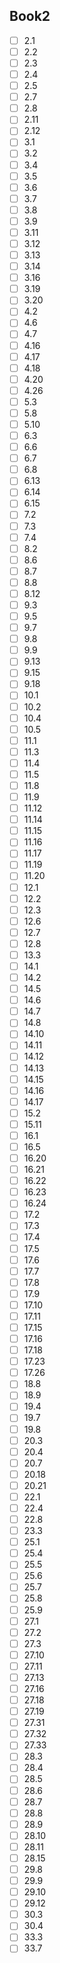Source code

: ## Book2
- [ ] 2.1
- [ ] 2.2
- [ ] 2.3
- [ ] 2.4
- [ ] 2.5
- [ ] 2.7
- [ ] 2.8
- [ ] 2.11
- [ ] 2.12
- [ ] 3.1
- [ ] 3.2
- [ ] 3.4
- [ ] 3.5
- [ ] 3.6
- [ ] 3.7
- [ ] 3.8
- [ ] 3.9
- [ ] 3.11
- [ ] 3.12
- [ ] 3.13
- [ ] 3.14
- [ ] 3.16
- [ ] 3.19
- [ ] 3.20
- [ ] 4.2
- [ ] 4.6
- [ ] 4.7
- [ ] 4.16
- [ ] 4.17
- [ ] 4.18
- [ ] 4.20
- [ ] 4.26
- [ ] 5.3
- [ ] 5.8
- [ ] 5.10
- [ ] 6.3
- [ ] 6.6
- [ ] 6.7
- [ ] 6.8
- [ ] 6.13
- [ ] 6.14
- [ ] 6.15
- [ ] 7.2
- [ ] 7.3
- [ ] 7.4
- [ ] 8.2
- [ ] 8.6
- [ ] 8.7
- [ ] 8.8
- [ ] 8.12
- [ ] 9.3
- [ ] 9.5
- [ ] 9.7
- [ ] 9.8
- [ ] 9.9
- [ ] 9.13
- [ ] 9.15
- [ ] 9.18
- [ ] 10.1
- [ ] 10.2
- [ ] 10.4
- [ ] 10.5
- [ ] 11.1
- [ ] 11.3
- [ ] 11.4
- [ ] 11.5
- [ ] 11.8
- [ ] 11.9
- [ ] 11.12
- [ ] 11.14
- [ ] 11.15
- [ ] 11.16
- [ ] 11.17
- [ ] 11.19
- [ ] 11.20
- [ ] 12.1
- [ ] 12.2
- [ ] 12.3
- [ ] 12.6
- [ ] 12.7
- [ ] 12.8
- [ ] 13.3
- [ ] 14.1
- [ ] 14.2
- [ ] 14.5
- [ ] 14.6
- [ ] 14.7
- [ ] 14.8
- [ ] 14.10
- [ ] 14.11
- [ ] 14.12
- [ ] 14.13
- [ ] 14.15
- [ ] 14.16
- [ ] 14.17
- [ ] 15.2
- [ ] 15.11
- [ ] 16.1
- [ ] 16.5
- [ ] 16.20
- [ ] 16.21
- [ ] 16.22
- [ ] 16.23
- [ ] 16.24
- [ ] 17.2
- [ ] 17.3
- [ ] 17.4
- [ ] 17.5
- [ ] 17.6
- [ ] 17.7
- [ ] 17.8
- [ ] 17.9
- [ ] 17.10
- [ ] 17.11
- [ ] 17.15
- [ ] 17.16
- [ ] 17.18
- [ ] 17.23
- [ ] 17.26
- [ ] 18.8
- [ ] 18.9
- [ ] 19.4
- [ ] 19.7
- [ ] 19.8
- [ ] 20.3
- [ ] 20.4
- [ ] 20.7
- [ ] 20.18
- [ ] 20.21
- [ ] 22.1
- [ ] 22.4
- [ ] 22.8
- [ ] 23.3
- [ ] 25.1
- [ ] 25.4
- [ ] 25.5
- [ ] 25.6
- [ ] 25.7
- [ ] 25.8
- [ ] 25.9
- [ ] 27.1
- [ ] 27.2
- [ ] 27.3
- [ ] 27.10
- [ ] 27.11
- [ ] 27.13
- [ ] 27.16
- [ ] 27.18
- [ ] 27.19
- [ ] 27.31
- [ ] 27.32
- [ ] 27.33
- [ ] 28.3
- [ ] 28.4
- [ ] 28.5
- [ ] 28.6
- [ ] 28.7
- [ ] 28.8
- [ ] 28.9
- [ ] 28.10
- [ ] 28.11
- [ ] 28.15
- [ ] 29.8
- [ ] 29.9
- [ ] 29.10
- [ ] 29.12
- [ ] 30.3
- [ ] 30.4
- [ ] 33.3
- [ ] 33.7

━━━━━━━━━━━━━━━━━━━━

* What needs to be done
Verbatim reproduction of every entry is needed, with the images left out.

* Written response
Source code

: ## Book2
- [ ] 2.1
- [ ] 2.2
- [ ] 2.3
- [ ] 2.4
- [ ] 2.5
- [ ] 2.7
- [ ] 2.8
- [ ] 2.11
- [ ] 2.12
- [ ] 3.1
- [ ] 3.2
- [ ] 3.4
- [ ] 3.5
- [ ] 3.6
- [ ] 3.7
- [ ] 3.8
- [ ] 3.9
- [ ] 3.11
- [ ] 3.12
- [ ] 3.13
- [ ] 3.14
- [ ] 3.16
- [ ] 3.19
- [ ] 3.20
- [ ] 4.2
- [ ] 4.6
- [ ] 4.7
- [ ] 4.16
- [ ] 4.17
- [ ] 4.18
- [ ] 4.20
- [ ] 4.26
- [ ] 5.3
- [ ] 5.8
- [ ] 5.10
- [ ] 6.3
- [ ] 6.6
- [ ] 6.7
- [ ] 6.8
- [ ] 6.13
- [ ] 6.14
- [ ] 6.15
- [ ] 7.2
- [ ] 7.3
- [ ] 7.4
- [ ] 8.2
- [ ] 8.6
- [ ] 8.7
- [ ] 8.8
- [ ] 8.12
- [ ] 9.3
- [ ] 9.5
- [ ] 9.7
- [ ] 9.8
- [ ] 9.9
- [ ] 9.13
- [ ] 9.15
- [ ] 9.18
- [ ] 10.1
- [ ] 10.2
- [ ] 10.4
- [ ] 10.5
- [ ] 11.1
- [ ] 11.3
- [ ] 11.4
- [ ] 11.5
- [ ] 11.8
- [ ] 11.9
- [ ] 11.12
- [ ] 11.14
- [ ] 11.15
- [ ] 11.16
- [ ] 11.17
- [ ] 11.19
- [ ] 11.20
- [ ] 12.1
- [ ] 12.2
- [ ] 12.3
- [ ] 12.6
- [ ] 12.7
- [ ] 12.8
- [ ] 13.3
- [ ] 14.1
- [ ] 14.2
- [ ] 14.5
- [ ] 14.6
- [ ] 14.7
- [ ] 14.8
- [ ] 14.10
- [ ] 14.11
- [ ] 14.12
- [ ] 14.13
- [ ] 14.15
- [ ] 14.16
- [ ] 14.17
- [ ] 15.2
- [ ] 15.11
- [ ] 16.1
- [ ] 16.5
- [ ] 16.20
- [ ] 16.21
- [ ] 16.22
- [ ] 16.23
- [ ] 16.24
- [ ] 17.2
- [ ] 17.3
- [ ] 17.4
- [ ] 17.5
- [ ] 17.6
- [ ] 17.7
- [ ] 17.8
- [ ] 17.9
- [ ] 17.10
- [ ] 17.11
- [ ] 17.15
- [ ] 17.16
- [ ] 17.18
- [ ] 17.23
- [ ] 17.26
- [ ] 18.8
- [ ] 18.9
- [ ] 19.4
- [ ] 19.7
- [ ] 19.8
- [ ] 20.3
- [ ] 20.4
- [ ] 20.7
- [ ] 20.18
- [ ] 20.21
- [ ] 22.1
- [ ] 22.4
- [ ] 22.8
- [ ] 23.3
- [ ] 25.1
- [ ] 25.4
- [ ] 25.5
- [ ] 25.6
- [ ] 25.7
- [ ] 25.8
- [ ] 25.9
- [ ] 27.1
- [ ] 27.2
- [ ] 27.3
- [ ] 27.10
- [ ] 27.11
- [ ] 27.13
- [ ] 27.16
- [ ] 27.18
- [ ] 27.19
- [ ] 27.31
- [ ] 27.32
- [ ] 27.33
- [ ] 28.3
- [ ] 28.4
- [ ] 28.5
- [ ] 28.6
- [ ] 28.7
- [ ] 28.8
- [ ] 28.9
- [ ] 28.10
- [ ] 28.11
- [ ] 28.15
- [ ] 29.8
- [ ] 29.9
- [ ] 29.10
- [ ] 29.12
- [ ] 30.3
- [ ] 30.4
- [ ] 33.3
- [ ] 33.7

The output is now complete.